● **ACTIVITY**: Beneath this instruction is a listing. Transcribe from it only the stretch from the line with "In line with" through the line with "Stay tuned for more updates! 🌟", both end lines included, exactly as written.
------------------------------------
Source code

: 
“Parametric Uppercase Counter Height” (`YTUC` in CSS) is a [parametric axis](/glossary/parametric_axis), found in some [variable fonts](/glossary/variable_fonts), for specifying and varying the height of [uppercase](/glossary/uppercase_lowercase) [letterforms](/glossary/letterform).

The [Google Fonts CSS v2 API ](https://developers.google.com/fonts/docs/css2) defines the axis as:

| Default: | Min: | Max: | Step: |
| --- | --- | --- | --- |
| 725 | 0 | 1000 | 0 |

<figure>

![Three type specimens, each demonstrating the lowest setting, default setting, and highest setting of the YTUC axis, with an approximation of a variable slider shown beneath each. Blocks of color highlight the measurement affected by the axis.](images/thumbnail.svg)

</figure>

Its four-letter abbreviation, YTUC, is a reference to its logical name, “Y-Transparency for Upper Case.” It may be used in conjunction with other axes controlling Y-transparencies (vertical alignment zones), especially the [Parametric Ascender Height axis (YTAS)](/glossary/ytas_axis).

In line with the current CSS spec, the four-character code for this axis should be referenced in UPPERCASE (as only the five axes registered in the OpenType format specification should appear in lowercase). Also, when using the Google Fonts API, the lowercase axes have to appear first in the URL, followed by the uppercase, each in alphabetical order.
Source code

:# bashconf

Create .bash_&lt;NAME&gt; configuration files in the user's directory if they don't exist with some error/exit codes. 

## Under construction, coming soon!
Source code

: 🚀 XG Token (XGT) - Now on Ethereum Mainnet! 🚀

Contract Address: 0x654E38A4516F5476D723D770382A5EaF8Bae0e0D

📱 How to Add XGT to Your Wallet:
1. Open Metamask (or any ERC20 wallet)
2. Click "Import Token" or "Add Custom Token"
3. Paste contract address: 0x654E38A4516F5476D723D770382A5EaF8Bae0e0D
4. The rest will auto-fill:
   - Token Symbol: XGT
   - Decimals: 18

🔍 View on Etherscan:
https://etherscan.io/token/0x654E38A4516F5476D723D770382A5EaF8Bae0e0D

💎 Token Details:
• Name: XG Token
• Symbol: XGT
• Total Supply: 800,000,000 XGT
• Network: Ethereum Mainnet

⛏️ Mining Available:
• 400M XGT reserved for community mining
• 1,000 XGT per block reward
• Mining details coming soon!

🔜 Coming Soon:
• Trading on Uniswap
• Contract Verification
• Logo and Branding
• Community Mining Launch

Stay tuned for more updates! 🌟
------------------------------------
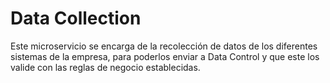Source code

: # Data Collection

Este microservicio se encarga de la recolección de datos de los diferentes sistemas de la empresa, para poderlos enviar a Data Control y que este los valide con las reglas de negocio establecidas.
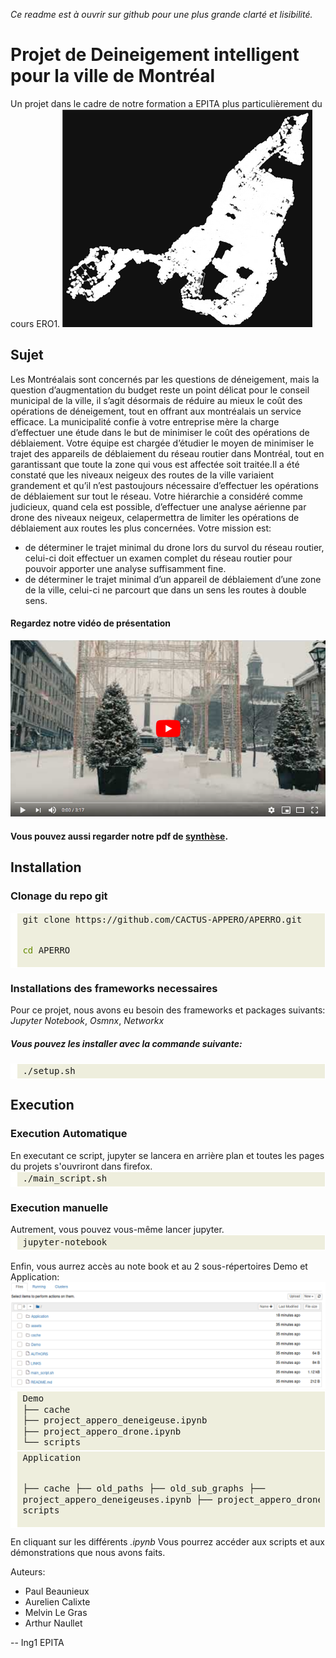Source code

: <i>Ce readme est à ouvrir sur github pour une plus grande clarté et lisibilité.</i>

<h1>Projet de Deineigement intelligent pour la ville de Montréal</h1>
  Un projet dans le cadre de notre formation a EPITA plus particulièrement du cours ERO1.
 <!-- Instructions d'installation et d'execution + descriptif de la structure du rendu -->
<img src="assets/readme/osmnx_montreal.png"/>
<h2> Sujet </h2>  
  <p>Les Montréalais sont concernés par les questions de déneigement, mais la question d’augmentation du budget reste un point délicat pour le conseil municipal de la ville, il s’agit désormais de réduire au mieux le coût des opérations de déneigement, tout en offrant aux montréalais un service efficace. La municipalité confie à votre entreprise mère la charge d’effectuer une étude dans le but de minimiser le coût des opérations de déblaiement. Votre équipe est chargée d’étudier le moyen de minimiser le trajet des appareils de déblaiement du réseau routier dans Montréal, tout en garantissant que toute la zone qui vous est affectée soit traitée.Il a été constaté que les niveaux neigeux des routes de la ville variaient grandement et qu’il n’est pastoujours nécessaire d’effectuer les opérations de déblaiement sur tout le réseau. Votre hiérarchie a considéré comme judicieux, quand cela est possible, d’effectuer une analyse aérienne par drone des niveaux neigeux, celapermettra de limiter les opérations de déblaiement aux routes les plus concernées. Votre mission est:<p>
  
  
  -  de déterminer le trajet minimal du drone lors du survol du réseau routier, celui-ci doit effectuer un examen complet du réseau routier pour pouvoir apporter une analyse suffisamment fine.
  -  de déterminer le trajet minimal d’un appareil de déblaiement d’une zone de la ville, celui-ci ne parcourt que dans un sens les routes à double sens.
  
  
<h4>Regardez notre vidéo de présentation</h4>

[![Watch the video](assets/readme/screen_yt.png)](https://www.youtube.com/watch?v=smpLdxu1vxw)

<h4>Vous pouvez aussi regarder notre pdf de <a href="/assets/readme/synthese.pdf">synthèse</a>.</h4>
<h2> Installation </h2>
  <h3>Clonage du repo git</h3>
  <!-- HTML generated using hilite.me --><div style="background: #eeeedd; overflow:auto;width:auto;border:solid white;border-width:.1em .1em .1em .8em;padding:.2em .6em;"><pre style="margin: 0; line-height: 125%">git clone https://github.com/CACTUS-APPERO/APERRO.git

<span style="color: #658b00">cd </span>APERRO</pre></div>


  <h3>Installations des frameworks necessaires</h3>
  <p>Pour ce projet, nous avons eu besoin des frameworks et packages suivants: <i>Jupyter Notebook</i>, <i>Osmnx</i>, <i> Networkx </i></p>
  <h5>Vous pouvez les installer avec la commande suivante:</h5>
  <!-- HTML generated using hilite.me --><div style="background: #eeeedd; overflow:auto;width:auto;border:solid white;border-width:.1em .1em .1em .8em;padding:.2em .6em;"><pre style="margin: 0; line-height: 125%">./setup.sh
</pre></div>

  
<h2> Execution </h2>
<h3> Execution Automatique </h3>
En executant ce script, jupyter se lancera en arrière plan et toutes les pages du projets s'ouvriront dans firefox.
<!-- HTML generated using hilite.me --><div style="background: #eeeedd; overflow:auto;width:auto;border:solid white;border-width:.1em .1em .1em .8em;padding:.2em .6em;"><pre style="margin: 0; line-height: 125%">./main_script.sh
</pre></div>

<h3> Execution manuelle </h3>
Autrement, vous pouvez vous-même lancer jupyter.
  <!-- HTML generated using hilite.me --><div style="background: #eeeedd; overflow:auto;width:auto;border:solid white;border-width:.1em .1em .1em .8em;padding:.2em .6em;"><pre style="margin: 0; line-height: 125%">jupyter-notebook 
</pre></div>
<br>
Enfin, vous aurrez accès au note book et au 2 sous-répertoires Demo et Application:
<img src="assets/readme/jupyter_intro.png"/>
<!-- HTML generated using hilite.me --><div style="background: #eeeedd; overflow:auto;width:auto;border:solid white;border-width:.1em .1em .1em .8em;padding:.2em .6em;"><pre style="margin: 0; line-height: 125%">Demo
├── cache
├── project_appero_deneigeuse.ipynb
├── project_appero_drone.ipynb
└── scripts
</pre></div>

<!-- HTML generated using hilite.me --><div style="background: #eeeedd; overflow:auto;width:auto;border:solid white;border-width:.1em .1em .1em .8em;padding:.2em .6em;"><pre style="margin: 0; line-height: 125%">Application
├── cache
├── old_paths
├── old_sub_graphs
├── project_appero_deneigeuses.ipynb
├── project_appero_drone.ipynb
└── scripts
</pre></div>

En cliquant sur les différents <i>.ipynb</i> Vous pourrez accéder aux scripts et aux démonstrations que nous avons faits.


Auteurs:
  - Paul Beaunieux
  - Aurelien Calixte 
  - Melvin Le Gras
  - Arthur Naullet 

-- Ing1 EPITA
------------------------------------
● **TASK SOLUTION**:
In line with the current CSS spec, the four-character code for this axis should be referenced in UPPERCASE (as only the five axes registered in the OpenType format specification should appear in lowercase). Also, when using the Google Fonts API, the lowercase axes have to appear first in the URL, followed by the uppercase, each in alphabetical order.
Source code

:# bashconf

Create .bash_&lt;NAME&gt; configuration files in the user's directory if they don't exist with some error/exit codes. 

## Under construction, coming soon!
Source code

: 🚀 XG Token (XGT) - Now on Ethereum Mainnet! 🚀

Contract Address: 0x654E38A4516F5476D723D770382A5EaF8Bae0e0D

📱 How to Add XGT to Your Wallet:
1. Open Metamask (or any ERC20 wallet)
2. Click "Import Token" or "Add Custom Token"
3. Paste contract address: 0x654E38A4516F5476D723D770382A5EaF8Bae0e0D
4. The rest will auto-fill:
   - Token Symbol: XGT
   - Decimals: 18

🔍 View on Etherscan:
https://etherscan.io/token/0x654E38A4516F5476D723D770382A5EaF8Bae0e0D

💎 Token Details:
• Name: XG Token
• Symbol: XGT
• Total Supply: 800,000,000 XGT
• Network: Ethereum Mainnet

⛏️ Mining Available:
• 400M XGT reserved for community mining
• 1,000 XGT per block reward
• Mining details coming soon!

🔜 Coming Soon:
• Trading on Uniswap
• Contract Verification
• Logo and Branding
• Community Mining Launch

Stay tuned for more updates! 🌟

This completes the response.